Importantly, there was no industrial-scale mining on the Gold Coast for most of its history. Traditional miners dominated gold production, and their work formed the backbone of local economies. This changed in the late 18th and early 19th centuries when British colonial authorities opened the door for large European mining companies to operate. These companies introduced industrial-scale technologies and formalized mining leases. In doing so, they redefined the landscape of mining and gradually pushed traditional miners to the margins. 
Although indigenous miners had operated long before colonial rule, the new regulatory systems declared mining without formal leases or documentation as illegal. From then on, thousands of local miners unable to navigate new bureaucracies or acquire formal concessions were suddenly labelled as criminals.
Colonial Efforts to Stop Indigenous Miners
Throughout the early 1800s to the late 19th century, British authorities attempted several strategies to suppress traditional mining:
- Raids by security forces
- Arrests and prosecutions of small-scale miners
- Attempts to push miners away from company concessions
The aim was clear: protect European mining investments and control gold exports. Yet, these interventions did not eliminate indigenous mining. Communities continued to mine discreetly, sustaining what we now call galamsey.
When Ghana gained independence in 1957, many expected reforms. But the new state largely inherited and maintained the colonial mining framework. Industrial mines remained central to national revenue, and indigenous miners continued to be viewed as illegal operators.

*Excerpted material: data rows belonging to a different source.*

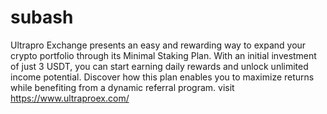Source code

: # subash
Ultrapro Exchange presents an easy and rewarding way to expand your crypto portfolio through its Minimal Staking Plan. With an initial investment of just 3 USDT, you can start earning daily rewards and unlock unlimited income potential. Discover how this plan enables you to maximize returns while benefiting from a dynamic referral program.
visit https://www.ultraproex.com/
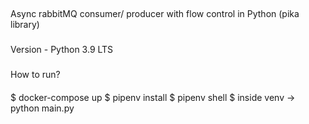 ##
Async rabbitMQ consumer/ producer with flow control in Python (pika library)

###
Version - Python 3.9 LTS

###
How to run?
####
$ docker-compose up
$ pipenv install
$ pipenv shell
$ inside venv -> python main.py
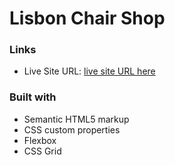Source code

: # Lisbon Chair Shop


### Links


- Live Site URL: [live site URL here](https://effervescent-rugelach-0cb156.netlify.app/)

### Built with

- Semantic HTML5 markup
- CSS custom properties
- Flexbox
- CSS Grid
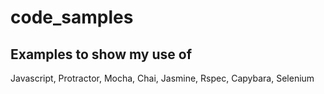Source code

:# code_samples

## Examples to show my use of

Javascript, Protractor, Mocha, Chai, Jasmine, Rspec, Capybara, Selenium
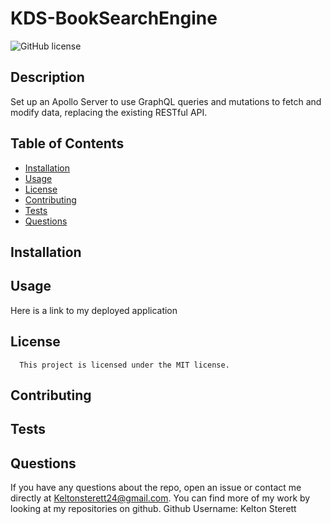 
  # KDS-BookSearchEngine
   ![GitHub license](https://img.shields.io/badge/license-MIT-blue.svg)

  ## Description
  Set up an Apollo Server to use GraphQL queries and mutations to fetch and modify data, replacing the existing RESTful API.

  ## Table of Contents
  * [Installation](#installation)
  * [Usage](#usage)
  * [License](#license)
  * [Contributing](#contributing)
  * [Tests](#tests)
  * [Questions](#Contact-Information)

  ## Installation
  

  ## Usage
  Here is a link to my deployed application

   ## License
      This project is licensed under the MIT license.

  ## Contributing
  

  ## Tests
  

  ## Questions
  If you have any questions about the repo, open an issue or contact me directly at Keltonsterett24@gmail.com. You can find more of my work by looking at my repositories on github.
   Github Username: Kelton Sterett


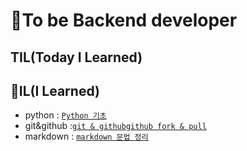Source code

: # 🎯To be Backend developer 

## TIL(Today I Learned)

## 📜IL(I Learned)

- python : [`Python 기초`](https://github.com/yoosoonil/TIL/blob/master/0711/Python_%EC%A0%95%EB%A6%AC.md)
- git&github :[`git & github`](https://github.com/yoosoonil/TIL/blob/master/0706/git%20%EC%A0%95%EB%A6%AC.md)[`github fork & pull`](https://github.com/yoosoonil/TIL/blob/master/0707/github%20fork%26pull.md)
- markdown : [`markdown 문법 정리`](https://github.com/yoosoonil/TIL/blob/master/0705/%EB%A7%88%ED%81%AC%EB%8B%A4%EC%9A%B4%EC%A0%95%EB%A6%AC.md)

From the 1960s through the 1970s, the state continued periodic crackdowns used by the Europeans. Despite these efforts, local miners were not deterred. Mining remained a vital livelihood option, especially in a period marked by economic instability, inflation, and limited rural employment.

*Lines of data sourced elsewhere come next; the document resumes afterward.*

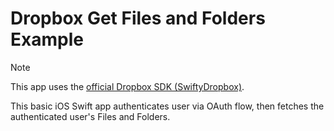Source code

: # Dropbox Get Files and Folders Example

> [!NOTE]
> This app uses the [official Dropbox SDK (SwiftyDropbox)](https://github.com/dropbox/SwiftyDropbox).

This basic iOS Swift app authenticates user via OAuth flow, then fetches the authenticated user's Files and Folders.
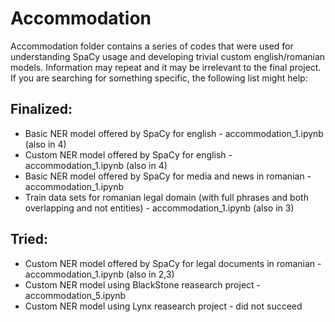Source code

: # Accommodation
Accommodation folder contains a series of codes that were used for understanding SpaCy usage and developing trivial custom english/romanian models.
Information may repeat and it may be irrelevant to the final project.
If you are searching for something specific, the following list might help:

## Finalized:
* Basic NER model offered by SpaCy for english - accommodation_1.ipynb (also in 4)
* Custom NER model offered by SpaCy for english - accommodation_1.ipynb (also in 4)
* Basic NER model offered by SpaCy for media and news in romanian - accommodation_1.ipynb
* Train data sets for romanian legal domain (with full phrases and both overlapping and not entities) - accommodation_1.ipynb (also in 3)

## Tried:
* Custom NER model offered by SpaCy for legal documents in romanian - accommodation_1.ipynb (also in 2,3)
* Custom NER model using BlackStone reasearch project - accommodation_5.ipynb
* Custom NER model using Lynx reasearch project - did not succeed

The Turning Point: The 1980s and Ghana’s Realization
By the early 1980s, it had become obvious that:
- Indigenous mining could not be eliminated through force or deterrence.
- Millions depended on artisanal mining for survival.
- The mining laws were out of touch with long-standing traditional practices.
The state recognized that branding all indigenous miners as “illegal” was ineffective and counterproductive. This new understanding led to a major policy shift.
In 1989, Ghana passed landmark reforms; most notably the Small-Scale Gold Mining Law (PNDC Law 218). For the first time, the state officially acknowledged traditional mining as small-scale mining, giving locals a legal pathway to operate.
This was a significant milestone because it legitimized a practice that had existed for centuries. It also aimed to reduce illegal operations by making formalization possible. It then marked the state’s acceptance that galamsey was not simply a criminal act but a deep-rooted livelihood system.
After the 1989 formalizations, a great deal of people was unable to formalized their operations. Remember that it was the intention of the state to have all small-scale mining under its control for revenue mobilizations, so those who operated outside the formal means continued to bear the illegal mining armband. The then late President Jerry John Rawlings would order military crackdowns on areas identified as not complying with the formalization approaches.
The former president John Adjekum Kuffour equally deployed the military in September 2006 in his attempt to stop people who were not regularizing their operations with the state.
Despite all these actions, galamsey was not stopped for the following reasons:
- It was their ancestral livelihood: mining was how families survived long before colonial rule.
- Colonial laws shut them out: regulations favoured foreign companies, leaving locals no legal way to mine.
- No real alternatives: rural communities depended on gold for income, so they kept mining to survive.
- Enforcement couldn’t stop them: simple tools, hidden pits, and community support helped them return after every raid.
- The requirements for formalization were heavily controlled by the state, and was difficult to acquire license to mine.
As its seen, the history of galamsey is a story of conflicting systems; traditional livelihoods versus state and corporate control. From the Gold Coast era through independence and into the 1980s, the pattern has been the same: attempts to suppress indigenous mining have consistently failed because they ignored the social, economic, and cultural foundations of the practice.
Understanding this long continuum is essential for designing modern anti-galamsey strategies. Any effort that overlooks history is doomed to repeat past mistakes.